Task goal — From the records, return each line that has the word "GradientStop" in it.

[[ Data open ]]

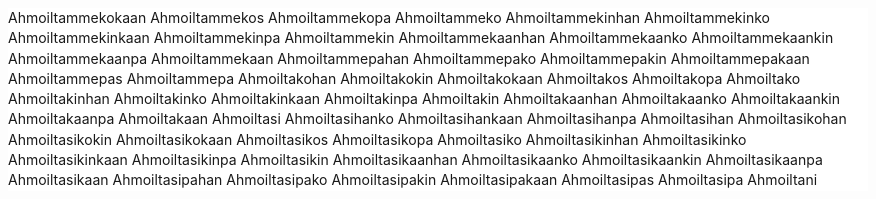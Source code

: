 Ahmoiltammekokaan
Ahmoiltammekos
Ahmoiltammekopa
Ahmoiltammeko
Ahmoiltammekinhan
Ahmoiltammekinko
Ahmoiltammekinkaan
Ahmoiltammekinpa
Ahmoiltammekin
Ahmoiltammekaanhan
Ahmoiltammekaanko
Ahmoiltammekaankin
Ahmoiltammekaanpa
Ahmoiltammekaan
Ahmoiltammepahan
Ahmoiltammepako
Ahmoiltammepakin
Ahmoiltammepakaan
Ahmoiltammepas
Ahmoiltammepa
Ahmoiltakohan
Ahmoiltakokin
Ahmoiltakokaan
Ahmoiltakos
Ahmoiltakopa
Ahmoiltako
Ahmoiltakinhan
Ahmoiltakinko
Ahmoiltakinkaan
Ahmoiltakinpa
Ahmoiltakin
Ahmoiltakaanhan
Ahmoiltakaanko
Ahmoiltakaankin
Ahmoiltakaanpa
Ahmoiltakaan
Ahmoiltasi
Ahmoiltasihanko
Ahmoiltasihankaan
Ahmoiltasihanpa
Ahmoiltasihan
Ahmoiltasikohan
Ahmoiltasikokin
Ahmoiltasikokaan
Ahmoiltasikos
Ahmoiltasikopa
Ahmoiltasiko
Ahmoiltasikinhan
Ahmoiltasikinko
Ahmoiltasikinkaan
Ahmoiltasikinpa
Ahmoiltasikin
Ahmoiltasikaanhan
Ahmoiltasikaanko
Ahmoiltasikaankin
Ahmoiltasikaanpa
Ahmoiltasikaan
Ahmoiltasipahan
Ahmoiltasipako
Ahmoiltasipakin
Ahmoiltasipakaan
Ahmoiltasipas
Ahmoiltasipa
Ahmoiltani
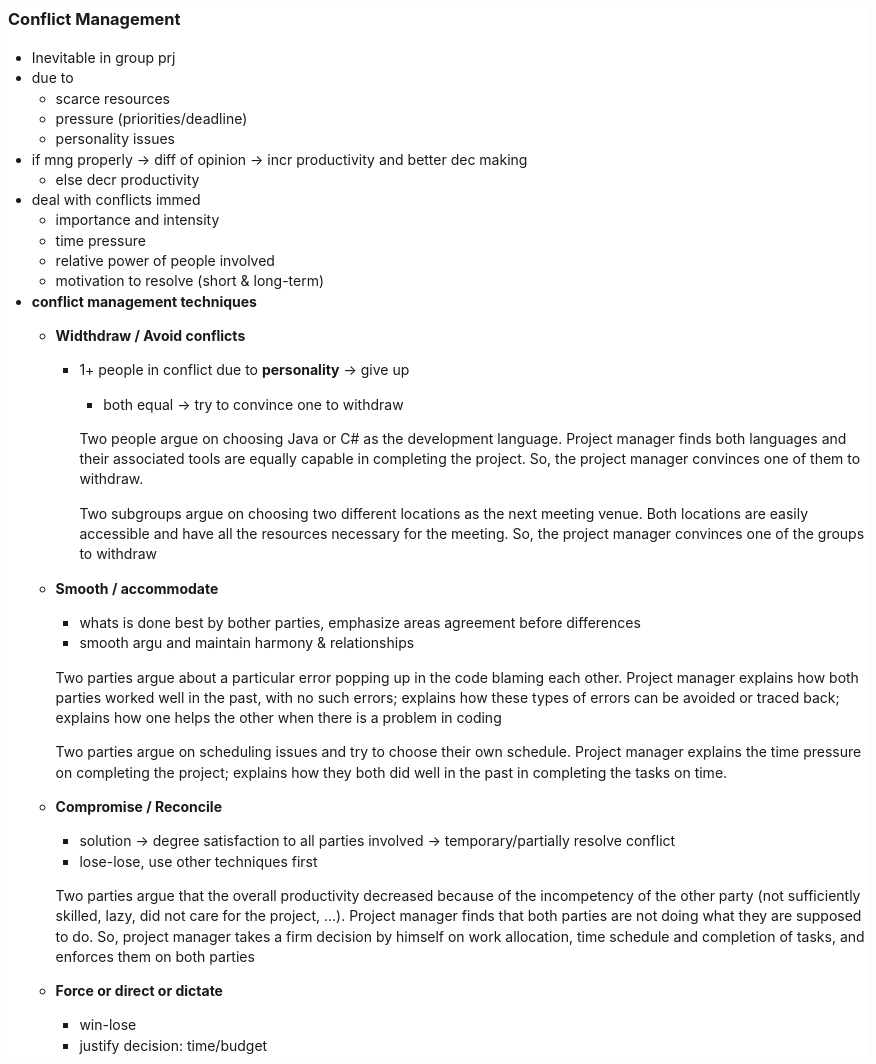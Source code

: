 ### Conflict Management
- Inevitable in group prj
- due to
    - scarce resources 
    - pressure (priorities/deadline)
    - personality issues
- if mng properly -> diff of opinion -> incr productivity and better dec making
    - else decr productivity
- deal with conflicts immed
    - importance and intensity
    - time pressure 
    - relative power of people involved 
    - motivation to resolve (short & long-term)
- **conflict management techniques**
    - **Widthdraw / Avoid conflicts**
        - 1+ people in conflict due to **personality** -> give up 
            - both equal -> try to convince one to withdraw
            
             Two people argue on choosing Java or C# as the development language. Project manager finds both languages and their associated tools are equally capable in completing the project. So, the project manager convinces one of them to withdraw.

            Two subgroups argue on choosing two different locations as the next meeting venue. Both locations are easily accessible and have all the resources necessary for the meeting. So, the project manager convinces one of the groups to withdraw

        
    - **Smooth / accommodate**
        - whats is done best by bother parties, emphasize areas agreement before differences
        - smooth argu and maintain harmony & relationships

        Two parties argue about a particular error popping up in the code blaming each other. Project manager explains how both parties worked well in the past, with no such errors; explains how these types of errors can be avoided or traced back; explains how one helps the other when there is a problem in coding


        Two parties argue on scheduling issues and try to choose their own schedule. Project manager explains the time pressure on completing the project; explains how they both did well in the past in completing the tasks on time.

    - **Compromise / Reconcile** 
        - solution -> degree satisfaction to all parties involved -> temporary/partially resolve conflict
        - lose-lose, use other techniques first 

        Two parties argue that the overall productivity decreased because of the incompetency of the other party (not sufficiently skilled, lazy, did not care for the project, …). Project manager finds that both parties are not doing what they are supposed to do. So, project manager takes a firm decision by himself on work allocation, time schedule and completion of tasks, and enforces them on both parties

    - **Force or direct or dictate**
        - win-lose 
        - justify decision: time/budget 
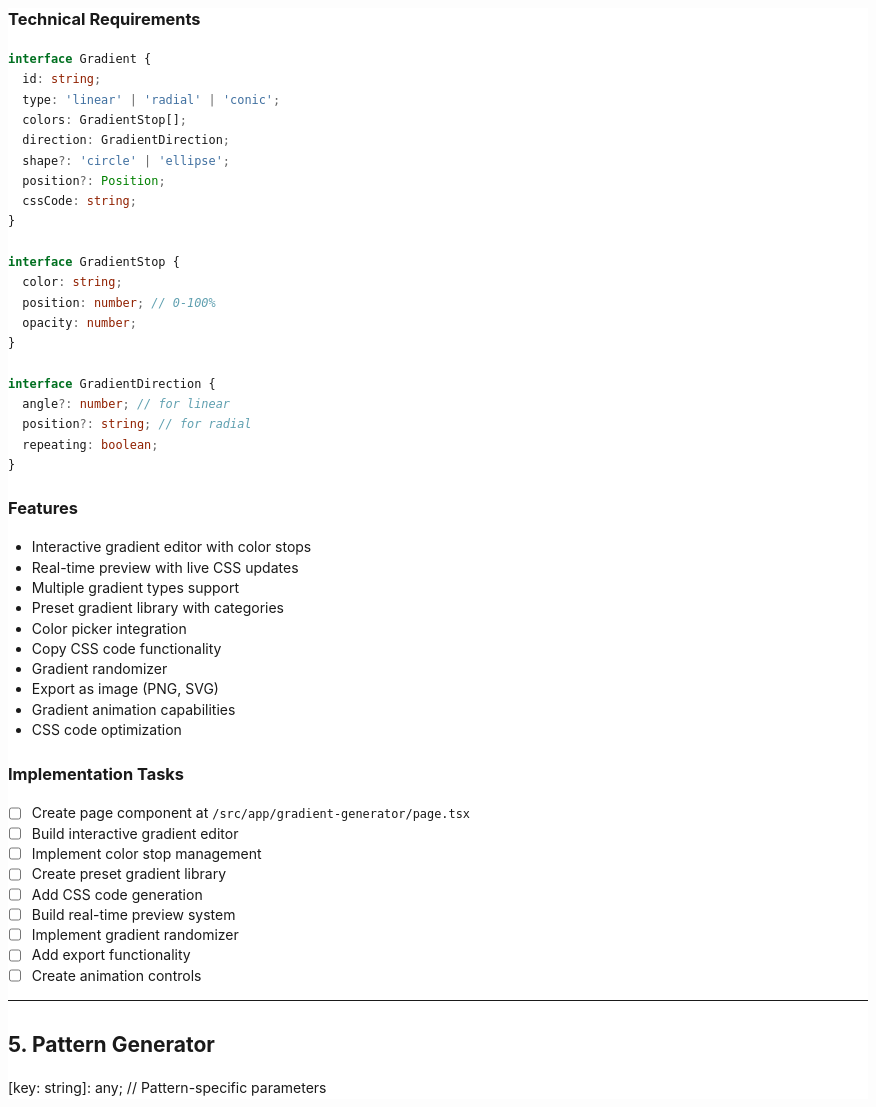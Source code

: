 ### **Technical Requirements**
```typescript
interface Gradient {
  id: string;
  type: 'linear' | 'radial' | 'conic';
  colors: GradientStop[];
  direction: GradientDirection;
  shape?: 'circle' | 'ellipse';
  position?: Position;
  cssCode: string;
}

interface GradientStop {
  color: string;
  position: number; // 0-100%
  opacity: number;
}

interface GradientDirection {
  angle?: number; // for linear
  position?: string; // for radial
  repeating: boolean;
}
```

### **Features**
- Interactive gradient editor with color stops
- Real-time preview with live CSS updates
- Multiple gradient types support
- Preset gradient library with categories
- Color picker integration
- Copy CSS code functionality
- Gradient randomizer
- Export as image (PNG, SVG)
- Gradient animation capabilities
- CSS code optimization

### **Implementation Tasks**
- [ ] Create page component at `/src/app/gradient-generator/page.tsx`
- [ ] Build interactive gradient editor
- [ ] Implement color stop management
- [ ] Create preset gradient library
- [ ] Add CSS code generation
- [ ] Build real-time preview system
- [ ] Implement gradient randomizer
- [ ] Add export functionality
- [ ] Create animation controls

---

## 5. Pattern Generator


  [key: string]: any; // Pattern-specific parameters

[[ Data closed ]]

Solution to the exercise —
  colors: GradientStop[];
interface GradientStop {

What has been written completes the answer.